As you look back, Andrew, what's different today than it was, we did a slurry of about $3.5 billion- $4 billion of acquisitions. We didn't dilute anybody and issue equity because we said the balance sheet and our confidence in the business was gonna be able to de-lever it. Maybe we didn't do it as quick as we wanted to because of the lapse in the RVO, but that's passed, and so it's different times for the company now.

Speaker 3

Maybe I'll squeeze one more question in here. You talked about the current environment kind of implying something closer to the upcycle range currently based on where we are today. My comment would be, seems like over the next two years, it seems like fundamentals are pretty well set up to not materially fall off from there. I guess, what prevents that from playing out that way?
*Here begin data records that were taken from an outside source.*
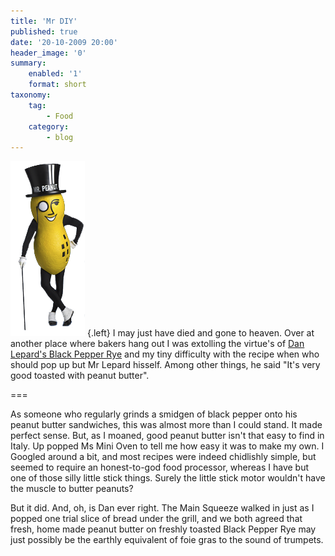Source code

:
 ```yaml
---
title: 'Mr DIY'
published: true
date: '20-10-2009 20:00'
header_image: '0'
summary:
    enabled: '1'
    format: short
taxonomy:
    tag:
        - Food
    category:
        - blog
---
```


![Mr Peanut.png](Mr-Peanut.png) {.left} I may just have died and gone to heaven. Over at another place where bakers hang out I was extolling the virtue's of [Dan Lepard's Black Pepper Rye](http://www.jeremycherfas.net/blog/dan-lepard-s-black-pepper-rye) and my tiny difficulty with the recipe when who should pop up but Mr Lepard hisself. Among other things, he said "It's very good toasted with peanut butter".

===

As someone who regularly grinds a smidgen of black pepper onto his peanut butter sandwiches, this was almost more than I could stand. It made perfect sense. But, as I moaned, good peanut butter isn't that easy to find in Italy. Up popped Ms Mini Oven to tell me how easy it was to make my own. I Googled around a bit, and most recipes were indeed chidlishly simple, but seemed to require an honest-to-god food processor, whereas I have but one of those silly little stick things. Surely the little stick motor wouldn't have the muscle to butter peanuts?

But it did. And, oh, is Dan ever right. The Main Squeeze walked in just as I popped one trial slice of bread under the grill, and we both agreed that fresh, home made peanut butter on freshly toasted Black Pepper Rye may just possibly be the earthly equivalent of foie gras to the sound of trumpets.
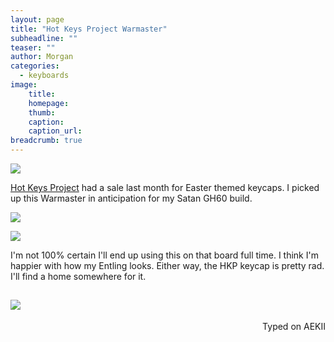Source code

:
 ```yaml
---
layout: page
title: "Hot Keys Project Warmaster"
subheadline: ""
teaser: ""
author: Morgan
categories:
  - keyboards
image:
    title:
    homepage:
    thumb:
    caption:
    caption_url:
breadcrumb: true
---
```


![](http://imgur.com/wGQuM3w.jpg)

[Hot Keys Project](https://www.facebook.com/hotkeysproject/) had a sale last month for Easter themed keycaps. I picked up this Warmaster in anticipation for my Satan GH60 build.

![](http://imgur.com/qwOICo6.jpg)

![](http://imgur.com/qvwxRxw.jpg)

I'm not 100% certain I'll end up using this on that board full time. I think I'm happier with how my Entling looks. Either way, the HKP keycap is pretty rad. I'll find a home somewhere for it.

![](http://imgur.com/c7DjqFh.jpg)
---
<p align="right">Typed on AEKII</p>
What do you think is maybe the biggest risk that we should be on the lookout for?

Randy Stuewe
Chairman and CEO, Darling Ingredients

You know, I, right now, I don't You know, I'm looking at the world, and we've digested the Iranian war, unless something really happens there. You know, what's Trump gonna do with Section 301 tariffs again? That just screws up trade flows. God willing, this Hantavirus thing goes away. Right now, the table is set. We're hitting on all cylinders, and clearly we're on the upcycle or the, you know, the high cycle of this thing. I don't like to call it a cycle 'cause I think it's, we're just really set up nicely here for the next several years. You know, you start to say, "Well, 2028, and then we get into another election year." We get into ultimately another RVO discussion. I don't see there's any going back for the farm community now.

Speaker 3

Great. We will end it there. Thank you very much.